----- RAW DATA -----
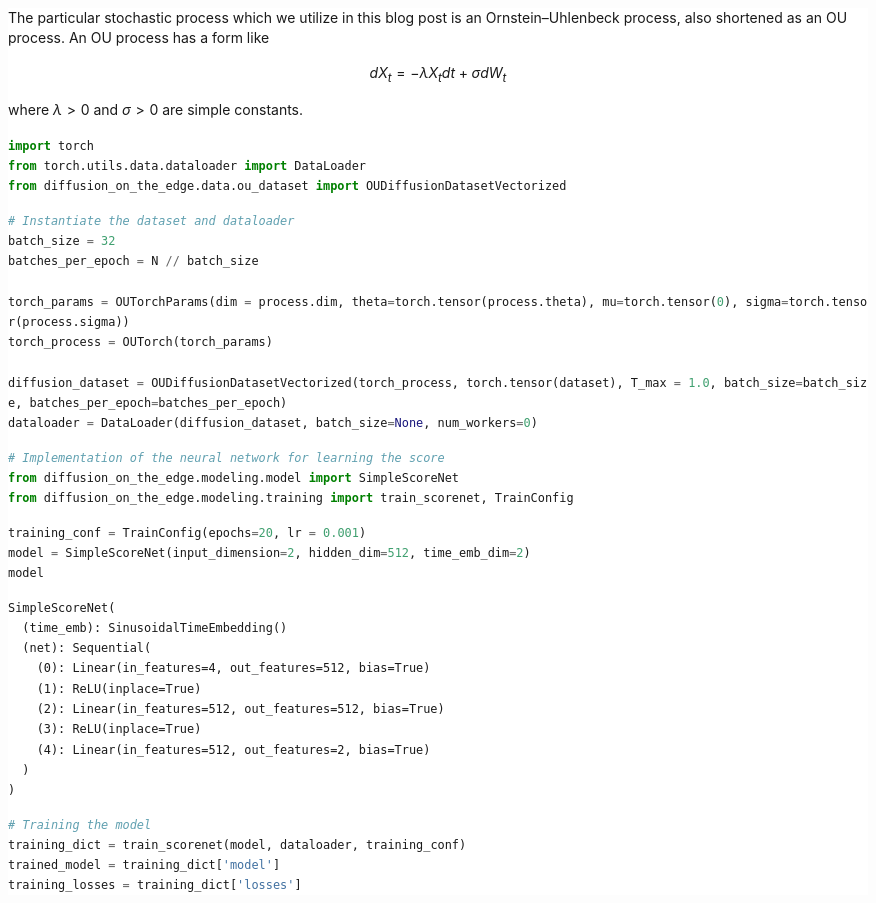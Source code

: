 The particular stochastic process which we utilize in this blog post is an Ornstein–Uhlenbeck process, also shortened as an OU process. An OU process has a form like

$$
dX_t = -\lambda X_t dt + \sigma dW_t
$$

where $\lambda > 0$ and $\sigma > 0$ are simple constants.


```python
import torch
from torch.utils.data.dataloader import DataLoader
from diffusion_on_the_edge.data.ou_dataset import OUDiffusionDatasetVectorized
```


```python
# Instantiate the dataset and dataloader
batch_size = 32
batches_per_epoch = N // batch_size

torch_params = OUTorchParams(dim = process.dim, theta=torch.tensor(process.theta), mu=torch.tensor(0), sigma=torch.tensor(process.sigma))
torch_process = OUTorch(torch_params)

diffusion_dataset = OUDiffusionDatasetVectorized(torch_process, torch.tensor(dataset), T_max = 1.0, batch_size=batch_size, batches_per_epoch=batches_per_epoch)
dataloader = DataLoader(diffusion_dataset, batch_size=None, num_workers=0)
```


```python
# Implementation of the neural network for learning the score
from diffusion_on_the_edge.modeling.model import SimpleScoreNet
from diffusion_on_the_edge.modeling.training import train_scorenet, TrainConfig
```


```python
training_conf = TrainConfig(epochs=20, lr = 0.001)
model = SimpleScoreNet(input_dimension=2, hidden_dim=512, time_emb_dim=2)
model
```
<pre><code class="language-output">SimpleScoreNet(
  (time_emb): SinusoidalTimeEmbedding()
  (net): Sequential(
    (0): Linear(in_features=4, out_features=512, bias=True)
    (1): ReLU(inplace=True)
    (2): Linear(in_features=512, out_features=512, bias=True)
    (3): ReLU(inplace=True)
    (4): Linear(in_features=512, out_features=2, bias=True)
  )
)</code></pre>

```python
# Training the model
training_dict = train_scorenet(model, dataloader, training_conf)
trained_model = training_dict['model']
training_losses = training_dict['losses']
```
-----
EXERCISE DETAILS: Scan the data above and state how many of its lines contain the string "True", with no other content.

RESPONSE TO THE EXERCISE: 5